Ringeltaube's ministries included building schools and orphanages, providing job training, and proclaiming the gospel. He opened churches in Kanyakumari district, including in Mylaudy, South Thamaraikulam, Puthalam, Koilvilai (James Town), Zionpuram, Perinbapuram and Ananthanadarkudy. For three years, he struggled to obtain permission to build a church in Mylaudy. From 1806 to 1809 he frequently visited Palayamkottai and set up a base there for a time. There was a famine for several months in 1813. He went to Mylaudy and prayed fervently for rain; the rain arrived soon after.

He left Travancore in 1816.

==Personal life ==

Ringeltaube suffered hardships and from physical abuse. He had frequent illnesses. He lived in a simple house with little access to good food or comfort. He was careless of convention in speech and dress, and walked around with a simple straw hat on his head.

==Final trip==
On 23 January 1816, Ringeltaube expressed his desire to return to his homeland to his congregation members. He handed over all the responsibility to Vedamonikam, who ran the mission for the next two years. On 5 February 1816, Ringeltaube sailed from Kollam to Chennai. When the ship arrived at Manakudi, he remembered the debt he had written on the wall of his house. He asked the sailor to stop the ship and he travelled to Mylaudy where he destroyed the debt account. Afterwards, he again sailed to Chennai. He then travelled from Chennai to Sri Lanka and then to Malacca and then to Batavia on September 27, 1816.

== Death ==
The exact circumstances of his death are unknown. The most common belief is that he died of liver failure on the voyage to South Africa and was buried at sea. The ship's daily diary recorded that a passenger died. There is also a belief that he arrived safely in Cape Town and spent four years there before dying in 1820.

== Legacy ==
His work was continued by the LMS missionaries Charles Mead and Richard Knill; Mead extended Ringeltaube's educational work and established the LMS Seminary at Nagercoil, as well as the LMS Press. The LMS Press was one of a kind in Travancore, capturing the king's attention who in turn invited missionaries to establish a government press.
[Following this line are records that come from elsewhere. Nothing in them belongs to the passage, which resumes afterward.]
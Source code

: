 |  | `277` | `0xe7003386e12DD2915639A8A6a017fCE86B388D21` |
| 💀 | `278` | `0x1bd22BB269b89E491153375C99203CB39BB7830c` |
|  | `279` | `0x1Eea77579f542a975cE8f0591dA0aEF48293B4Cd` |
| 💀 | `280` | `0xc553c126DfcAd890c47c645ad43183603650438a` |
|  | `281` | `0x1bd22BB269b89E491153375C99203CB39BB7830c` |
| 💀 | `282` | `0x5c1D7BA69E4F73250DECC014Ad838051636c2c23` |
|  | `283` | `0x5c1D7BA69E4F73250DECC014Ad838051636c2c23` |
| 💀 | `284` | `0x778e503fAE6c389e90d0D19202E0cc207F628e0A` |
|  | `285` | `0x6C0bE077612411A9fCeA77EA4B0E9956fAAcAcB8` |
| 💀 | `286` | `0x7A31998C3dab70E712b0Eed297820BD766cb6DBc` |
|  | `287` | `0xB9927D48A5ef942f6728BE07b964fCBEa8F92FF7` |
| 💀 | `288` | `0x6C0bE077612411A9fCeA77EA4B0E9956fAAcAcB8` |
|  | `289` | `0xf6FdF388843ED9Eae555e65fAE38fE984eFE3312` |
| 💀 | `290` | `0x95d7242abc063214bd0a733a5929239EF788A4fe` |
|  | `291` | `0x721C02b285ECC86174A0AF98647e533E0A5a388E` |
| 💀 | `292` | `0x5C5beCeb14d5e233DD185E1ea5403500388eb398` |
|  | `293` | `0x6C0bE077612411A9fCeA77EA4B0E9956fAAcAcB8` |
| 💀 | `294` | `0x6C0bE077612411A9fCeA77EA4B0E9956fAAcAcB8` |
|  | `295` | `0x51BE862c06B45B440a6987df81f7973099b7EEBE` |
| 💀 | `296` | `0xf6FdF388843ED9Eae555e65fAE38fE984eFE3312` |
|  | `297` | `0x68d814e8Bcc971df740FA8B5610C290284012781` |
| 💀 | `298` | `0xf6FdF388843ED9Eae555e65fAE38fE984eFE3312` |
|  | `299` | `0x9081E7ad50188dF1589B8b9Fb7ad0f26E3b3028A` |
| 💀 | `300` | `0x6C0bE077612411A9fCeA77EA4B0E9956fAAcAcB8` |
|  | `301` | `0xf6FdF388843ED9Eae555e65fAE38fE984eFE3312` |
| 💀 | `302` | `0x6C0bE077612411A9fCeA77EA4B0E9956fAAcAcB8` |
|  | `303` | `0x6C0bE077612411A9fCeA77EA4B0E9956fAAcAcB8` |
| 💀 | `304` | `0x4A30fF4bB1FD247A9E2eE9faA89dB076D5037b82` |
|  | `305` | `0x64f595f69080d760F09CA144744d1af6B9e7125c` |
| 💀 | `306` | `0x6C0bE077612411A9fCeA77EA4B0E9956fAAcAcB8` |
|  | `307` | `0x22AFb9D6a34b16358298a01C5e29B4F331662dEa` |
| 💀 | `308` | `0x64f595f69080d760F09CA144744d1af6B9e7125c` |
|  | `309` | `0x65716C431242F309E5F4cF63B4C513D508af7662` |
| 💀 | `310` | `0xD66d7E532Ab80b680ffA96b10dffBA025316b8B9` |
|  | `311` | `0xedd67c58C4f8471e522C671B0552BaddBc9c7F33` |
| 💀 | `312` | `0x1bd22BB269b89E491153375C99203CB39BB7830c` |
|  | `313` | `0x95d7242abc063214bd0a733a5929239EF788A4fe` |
Charles and Johanna Mead served in Travancore for 56 years, opening churches and schools throughout the area.

Ringeltaube Vethamonikam Memorial Church, Mylaudy and Ringeltaube Memorial Higher Secondary School in Mylaudy are named after him; the CSI Kanyakumari Diocese also holds a Ringeltaube Convention and an annual memorial service on 25 April (Ringeltaube day) at Mylaudy church.